Scottish Nationalism Is on the Ropes After the UK Election
The Scottish National Party suffered a heavy defeat in last week’s Westminster election. The result leaves Scotland trapped for now inside a British state whose deep-seated problems the new Labour government will be unable to address.

Prime Minister Keir Starmer (L) meets Scottish first minister and SNP leader John Swinney during a postelection visit to Edinburgh, July 7. (Scott Heppell – WPA Pool / Getty Images)
The Scottish National Party (SNP) went into the UK general election on July 4 defending forty-eight out of Scotland’s fifty-seven Westminster seats. By the time all the votes had been counted on July 6, just nine nationalist legislators were left standing.

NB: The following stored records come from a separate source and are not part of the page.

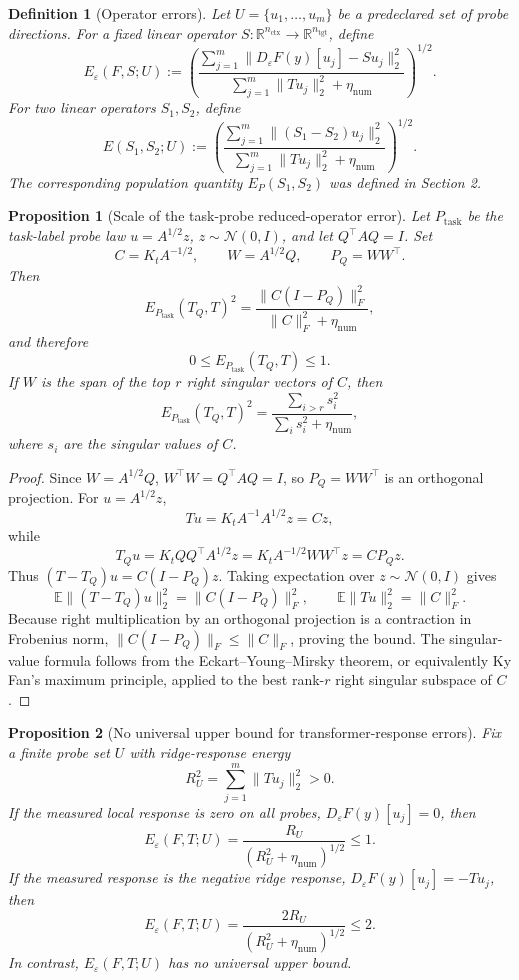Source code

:\documentclass[11pt]{article}
\newtheorem{definition}{Definition}
\newtheorem{proposition}{Proposition}
\newcommand{\R}{\mathbb{R}}
\begin{document}
\begin{definition}[Operator errors]
Let \(U=\{u_1,\ldots,u_m\}\) be a predeclared set of probe directions. For a fixed linear operator
\(S:\R^{n_{\mathrm{ctx}}}\to\R^{n_{\mathrm{tgt}}}\), define
\[
E_\varepsilon(F,S;U)
:=
\left(
\frac{
\sum_{j=1}^m \|D_\varepsilon F(y)[u_j]-Su_j\|_2^2
}{
\sum_{j=1}^m \|Tu_j\|_2^2+\eta_{\mathrm{num}}
}
\right)^{1/2}.
\]
For two linear operators \(S_1,S_2\), define
\[
E(S_1,S_2;U)
:=
\left(
\frac{
\sum_{j=1}^m \|(S_1-S_2)u_j\|_2^2
}{
\sum_{j=1}^m \|Tu_j\|_2^2+\eta_{\mathrm{num}}
}
\right)^{1/2}.
\]
The corresponding population quantity \(E_P(S_1,S_2)\) was defined in Section 2.
\end{definition}

\begin{proposition}[Scale of the task-probe reduced-operator error]
\label{prop:task-reduced-error-bound}
Let \(P_{\mathrm{task}}\) be the task-label probe law \(u=A^{1/2}z\), \(z\sim\mathcal{N}(0,I)\), and
let \(Q^\top A Q=I\). Set
\[
C=K_tA^{-1/2},\qquad W=A^{1/2}Q,\qquad P_Q=WW^\top .
\]
Then
\[
E_{P_{\mathrm{task}}}(T_Q,T)^2
=
\frac{\|C(I-P_Q)\|_F^2}{\|C\|_F^2+\eta_{\mathrm{num}}},
\]
and therefore
\[
0\le E_{P_{\mathrm{task}}}(T_Q,T)\le 1.
\]
If \(W\) is the span of the top \(r\) right singular vectors of \(C\), then
\[
E_{P_{\mathrm{task}}}(T_Q,T)^2
=
\frac{\sum_{i>r}s_i^2}{\sum_i s_i^2+\eta_{\mathrm{num}}},
\]
where \(s_i\) are the singular values of \(C\).
\end{proposition}

\begin{proof}
Since \(W=A^{1/2}Q\), \(W^\top W=Q^\top A Q=I\), so \(P_Q=WW^\top\) is an orthogonal projection.
For \(u=A^{1/2}z\),
\[
Tu=K_tA^{-1}A^{1/2}z=Cz,
\]
while
\[
T_Qu=K_tQQ^\top A^{1/2}z
=K_tA^{-1/2}WW^\top z
=CP_Qz.
\]
Thus \((T-T_Q)u=C(I-P_Q)z\). Taking expectation over \(z\sim\mathcal{N}(0,I)\) gives
\[
\mathbb{E}\|(T-T_Q)u\|_2^2=\|C(I-P_Q)\|_F^2,
\qquad
\mathbb{E}\|Tu\|_2^2=\|C\|_F^2.
\]
Because right multiplication by an orthogonal projection is a contraction in Frobenius norm,
\(\|C(I-P_Q)\|_F\le\|C\|_F\), proving the bound. The singular-value formula follows from the
Eckart--Young--Mirsky theorem, or equivalently Ky Fan's maximum principle, applied to the best
rank-\(r\) right singular subspace of \(C\).
\end{proof}

\begin{proposition}[No universal upper bound for transformer-response errors]
\label{prop:model-error-scale}
Fix a finite probe set \(U\) with ridge-response energy
\[
R_U^2=\sum_{j=1}^m\|Tu_j\|_2^2>0.
\]
If the measured local response is zero on all probes, \(D_\varepsilon F(y)[u_j]=0\), then
\[
E_\varepsilon(F,T;U)=\frac{R_U}{(R_U^2+\eta_{\mathrm{num}})^{1/2}}\le 1.
\]
If the measured response is the negative ridge response, \(D_\varepsilon F(y)[u_j]=-Tu_j\), then
\[
E_\varepsilon(F,T;U)=\frac{2R_U}{(R_U^2+\eta_{\mathrm{num}})^{1/2}}\le 2.
\]
In contrast, \(E_\varepsilon(F,T;U)\) has no universal upper bound.
\end{proposition}
\end{document}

Of Scotland’s remaining forty-eight seats, thirty-seven went to Labour — including every constituency in Glasgow, the nucleus of progressive nationalist opinion, alongside Dundee — six to the Liberal Democrats, and five to the Conservatives.
The result leaves Scotland trapped in a divided and decaying British state. In his prime ministerial acceptance speech, Keir Starmer promised to deliver a “decade of national renewal,” with a government that would work tirelessly to rebuild, “brick by brick,” the country’s crumbling social infrastructure. Behind such eager rhetoric lies a grittier reality.